Dynamic programming + greed + dichotomy
According to "basic analysis proof", by maintaining a greedy array GGG, to update the rules array FFF, after "the longest increasing subsequence" length is obtained, using the "" public subsequence" and "increasing subsequence" "onetoone correspondence relationship, can be concluded that" the longest common subsequence length ", so as to find out the answer.
Java code:
class Solution {
public int minOperations(int[] t, int[] arr) {
int n = t.length, m = arr.length;
MapInteger, Integer map = new HashMap();
for (int i = 0; i n; i++) {
map.put(t[i], i);
}
ListInteger list = new ArrayList();
for (int i = 0; i m; i++) {
int x = arr[i];
if (map.containsKey(x)) list.add(map.get(x));
}
int len = list.size();
int[] f = new int[len], g = new int[len + 1];
Arrays.fill(g, Integer.MAX_VALUE);
int max = 0;
for (int i = 0; i len; i++) {
int l = 0, r = len;
while (l r) {
int mid = l + r + 1 1;
if (g[mid] list.get(i)) l = mid;
else r = mid  1;
}
int clen = r + 1;
f[i] = clen;
g[clen] = Math.min(g[clen], list.get(i));
max = Math.max(max, clen);
}
returnn  max; }}Copy the code
Python 3 code:
class Solution:
def minOperations(self, t: List[int], arr: List[int])  int:
n, m = len(t), len(arr)
map = {num:i for i,num in enumerate(t)}
lt = []
for i in range(m):
x = arr[i]
if x in map:
lt.append(map[x])
length = len(lt)
f, g = [0] * length, [inf] * (length + 1)
maximum = 0
for i in range(length):
l, r = 0, length
while l r:
mid = l + r + 1 1
if g[mid] lt[i]:
l = mid
else:
r = mid  1
clen = r + 1
f[i] = clen
g[clen] = min(g[clen], lt[i])
maximum = max(maximum, clen)
return n  maximum
Copy the code
 Time complexity: the subscript mapping relationship of targettargettarget is obtained by O(n)O(n)O(n) O(n) complexity; Get the mapping array listListList by O(m)O(m)O(m) O(m) complexity; The complexity of greedy LIS solution is O(mlogm)O(m\log{m})O(mlogm). O(n+mlogm)O(n +m \log{m})O(n+mlogm)

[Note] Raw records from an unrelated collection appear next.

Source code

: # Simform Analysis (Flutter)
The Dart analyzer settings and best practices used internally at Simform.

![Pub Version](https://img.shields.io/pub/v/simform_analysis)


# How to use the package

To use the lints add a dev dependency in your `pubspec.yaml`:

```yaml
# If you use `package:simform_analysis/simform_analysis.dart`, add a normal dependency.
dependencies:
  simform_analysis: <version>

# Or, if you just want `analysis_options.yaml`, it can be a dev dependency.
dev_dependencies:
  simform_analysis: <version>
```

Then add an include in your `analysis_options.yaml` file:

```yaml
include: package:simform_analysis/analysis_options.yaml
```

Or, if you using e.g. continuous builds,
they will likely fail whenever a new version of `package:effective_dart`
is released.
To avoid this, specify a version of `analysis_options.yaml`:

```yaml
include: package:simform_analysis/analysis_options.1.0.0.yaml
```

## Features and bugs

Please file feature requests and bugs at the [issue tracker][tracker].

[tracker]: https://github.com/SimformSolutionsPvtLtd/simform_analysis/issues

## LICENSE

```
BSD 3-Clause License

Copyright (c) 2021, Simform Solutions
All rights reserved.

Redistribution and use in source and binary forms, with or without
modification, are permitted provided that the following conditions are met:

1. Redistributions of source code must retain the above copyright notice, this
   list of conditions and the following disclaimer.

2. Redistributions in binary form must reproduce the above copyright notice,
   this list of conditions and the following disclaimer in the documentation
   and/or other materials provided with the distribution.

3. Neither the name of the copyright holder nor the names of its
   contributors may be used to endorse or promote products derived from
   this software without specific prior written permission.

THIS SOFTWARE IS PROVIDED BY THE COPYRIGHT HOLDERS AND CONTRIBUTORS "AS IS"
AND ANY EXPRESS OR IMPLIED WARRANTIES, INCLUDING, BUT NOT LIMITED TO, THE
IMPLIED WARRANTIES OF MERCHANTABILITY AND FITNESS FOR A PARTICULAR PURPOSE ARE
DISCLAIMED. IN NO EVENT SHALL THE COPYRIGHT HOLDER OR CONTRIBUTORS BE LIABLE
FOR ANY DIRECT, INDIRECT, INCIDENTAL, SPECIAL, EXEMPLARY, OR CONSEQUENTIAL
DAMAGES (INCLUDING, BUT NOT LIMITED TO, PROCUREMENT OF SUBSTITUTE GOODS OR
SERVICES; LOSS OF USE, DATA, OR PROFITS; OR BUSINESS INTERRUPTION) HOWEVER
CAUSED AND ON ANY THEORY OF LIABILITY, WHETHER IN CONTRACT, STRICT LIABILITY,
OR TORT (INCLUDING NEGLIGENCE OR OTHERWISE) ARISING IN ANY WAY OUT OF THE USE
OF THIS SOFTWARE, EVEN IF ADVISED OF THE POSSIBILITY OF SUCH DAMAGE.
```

 Space complexity: O(n+m)O(n +m)O(n +m)
The last
This is article No.1713 in our "Brush through LeetCode" series, which began on 2021/01/01. As of the start date, there are 1916 questions on LeetCode, some with locks, and we will first brush through all the questions without locks.
In this series of articles, in addition to explaining how to solve the problem, I'll give you the most concise code possible. If the general solution is involved, the corresponding code template will be provided.
In order to facilitate the students to debug and submit the code on the computer, I set up a related warehouse: github.com/SharingSour... .
In the repository address, you can see the solution to the series, the corresponding code to the series, the LeetCode link, and other preferred solutions to the series.